▶ **EXERCISE INPUTS**

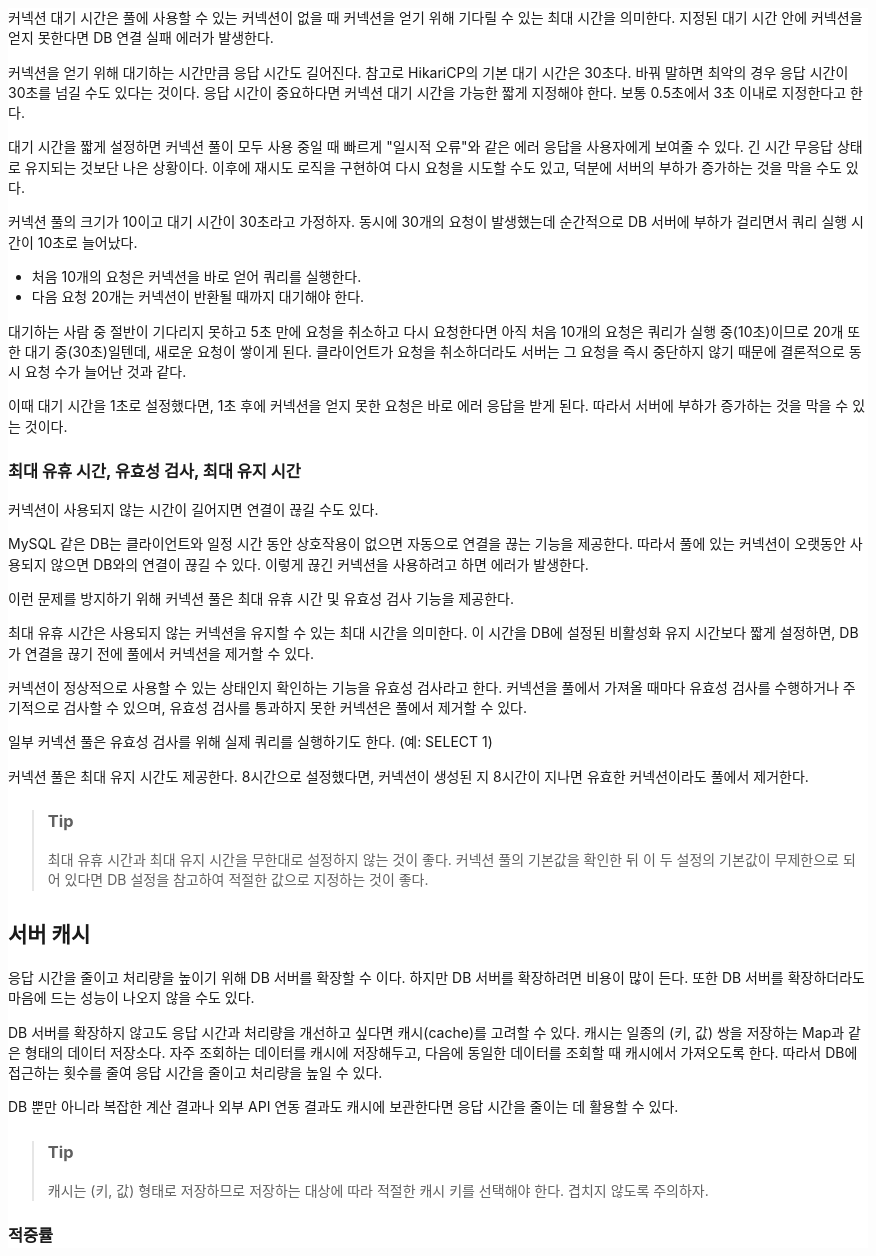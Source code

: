 커넥션 대기 시간은 풀에 사용할 수 있는 커넥션이 없을 때 커넥션을 얻기 위해 기다릴 수 있는 최대 시간을 의미한다. 지정된 대기 시간 안에 커넥션을 얻지 못한다면 DB 연결 실패 에러가 발생한다.

커넥션을 얻기 위해 대기하는 시간만큼 응답 시간도 길어진다. 참고로 HikariCP의 기본 대기 시간은 30초다. 바꿔 말하면 최악의 경우 응답 시간이 30초를 넘길 수도 있다는 것이다. 응답 시간이 중요하다면 커넥션 대기 시간을 가능한 짧게 지정해야 한다. 보통 0.5초에서 3초 이내로 지정한다고 한다.

대기 시간을 짧게 설정하면 커넥션 풀이 모두 사용 중일 때 빠르게 "일시적 오류"와 같은 에러 응답을 사용자에게 보여줄 수 있다. 긴 시간 무응답 상태로 유지되는 것보단 나은 상황이다. 이후에 재시도 로직을 구현하여 다시 요청을 시도할 수도 있고, 덕분에 서버의 부하가 증가하는 것을 막을 수도 있다.

커넥션 풀의 크기가 10이고 대기 시간이 30초라고 가정하자. 동시에 30개의 요청이 발생했는데 순간적으로 DB 서버에 부하가 걸리면서 쿼리 실행 시간이 10초로 늘어났다.

- 처음 10개의 요청은 커넥션을 바로 얻어 쿼리를 실행한다.
- 다음 요청 20개는 커넥션이 반환될 때까지 대기해야 한다.

대기하는 사람 중 절반이 기다리지 못하고 5초 만에 요청을 취소하고 다시 요청한다면 아직 처음 10개의 요청은 쿼리가 실행 중(10초)이므로 20개 또한 대기 중(30초)일텐데, 새로운 요청이 쌓이게 된다. 클라이언트가 요청을 취소하더라도 서버는 그 요청을 즉시 중단하지 않기 때문에 결론적으로 동시 요청 수가 늘어난 것과 같다.

이때 대기 시간을 1초로 설정했다면, 1초 후에 커넥션을 얻지 못한 요청은 바로 에러 응답을 받게 된다. 따라서 서버에 부하가 증가하는 것을 막을 수 있는 것이다.

### 최대 유휴 시간, 유효성 검사, 최대 유지 시간

커넥션이 사용되지 않는 시간이 길어지면 연결이 끊길 수도 있다.

MySQL 같은 DB는 클라이언트와 일정 시간 동안 상호작용이 없으면 자동으로 연결을 끊는 기능을 제공한다. 따라서 풀에 있는 커넥션이 오랫동안 사용되지 않으면 DB와의 연결이 끊길 수 있다. 이렇게 끊긴 커넥션을 사용하려고 하면 에러가 발생한다.

이런 문제를 방지하기 위해 커넥션 풀은 최대 유휴 시간 및 유효성 검사 기능을 제공한다.

최대 유휴 시간은 사용되지 않는 커넥션을 유지할 수 있는 최대 시간을 의미한다. 이 시간을 DB에 설정된 비활성화 유지 시간보다 짧게 설정하면, DB가 연결을 끊기 전에 풀에서 커넥션을 제거할 수 있다.

커넥션이 정상적으로 사용할 수 있는 상태인지 확인하는 기능을 유효성 검사라고 한다. 커넥션을 풀에서 가져올 때마다 유효성 검사를 수행하거나 주기적으로 검사할 수 있으며, 유효성 검사를 통과하지 못한 커넥션은 풀에서 제거할 수 있다.

일부 커넥션 풀은 유효성 검사를 위해 실제 쿼리를 실행하기도 한다. (예: SELECT 1)

커넥션 풀은 최대 유지 시간도 제공한다. 8시간으로 설정했다면, 커넥션이 생성된 지 8시간이 지나면 유효한 커넥션이라도 풀에서 제거한다.

> ### Tip
>
> 최대 유휴 시간과 최대 유지 시간을 무한대로 설정하지 않는 것이 좋다. 커넥션 풀의 기본값을 확인한 뒤 이 두 설정의 기본값이 무제한으로 되어 있다면 DB 설정을 참고하여 적절한 값으로 지정하는 것이 좋다.

## 서버 캐시

응답 시간을 줄이고 처리량을 높이기 위해 DB 서버를 확장할 수 이다. 하지만 DB 서버를 확장하려면 비용이 많이 든다. 또한 DB 서버를 확장하더라도 마음에 드는 성능이 나오지 않을 수도 있다.

DB 서버를 확장하지 않고도 응답 시간과 처리량을 개선하고 싶다면 캐시(cache)를 고려할 수 있다. 캐시는 일종의 (키, 값) 쌍을 저장하는 Map과 같은 형태의 데이터 저장소다. 자주 조회하는 데이터를 캐시에 저장해두고, 다음에 동일한 데이터를 조회할 때 캐시에서 가져오도록 한다. 따라서 DB에 접근하는 횟수를 줄여 응답 시간을 줄이고 처리량을 높일 수 있다.

DB 뿐만 아니라 복잡한 계산 결과나 외부 API 연동 결과도 캐시에 보관한다면 응답 시간을 줄이는 데 활용할 수 있다.

> ### Tip
>
> 캐시는 (키, 값) 형태로 저장하므로 저장하는 대상에 따라 적절한 캐시 키를 선택해야 한다. 겹치지 않도록 주의하자.

### 적중률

▶ **WHAT NEEDS TO BE DONE**
Among the records, find every line holding the word "커넥션이" and copy it.

▶ **FINISHED TASK**
: 커넥션 대기 시간은 풀에 사용할 수 있는 커넥션이 없을 때 커넥션을 얻기 위해 기다릴 수 있는 최대 시간을 의미한다. 지정된 대기 시간 안에 커넥션을 얻지 못한다면 DB 연결 실패 에러가 발생한다.
- 다음 요청 20개는 커넥션이 반환될 때까지 대기해야 한다.
커넥션이 사용되지 않는 시간이 길어지면 연결이 끊길 수도 있다.
MySQL 같은 DB는 클라이언트와 일정 시간 동안 상호작용이 없으면 자동으로 연결을 끊는 기능을 제공한다. 따라서 풀에 있는 커넥션이 오랫동안 사용되지 않으면 DB와의 연결이 끊길 수 있다. 이렇게 끊긴 커넥션을 사용하려고 하면 에러가 발생한다.
커넥션이 정상적으로 사용할 수 있는 상태인지 확인하는 기능을 유효성 검사라고 한다. 커넥션을 풀에서 가져올 때마다 유효성 검사를 수행하거나 주기적으로 검사할 수 있으며, 유효성 검사를 통과하지 못한 커넥션은 풀에서 제거할 수 있다.
커넥션 풀은 최대 유지 시간도 제공한다. 8시간으로 설정했다면, 커넥션이 생성된 지 8시간이 지나면 유효한 커넥션이라도 풀에서 제거한다.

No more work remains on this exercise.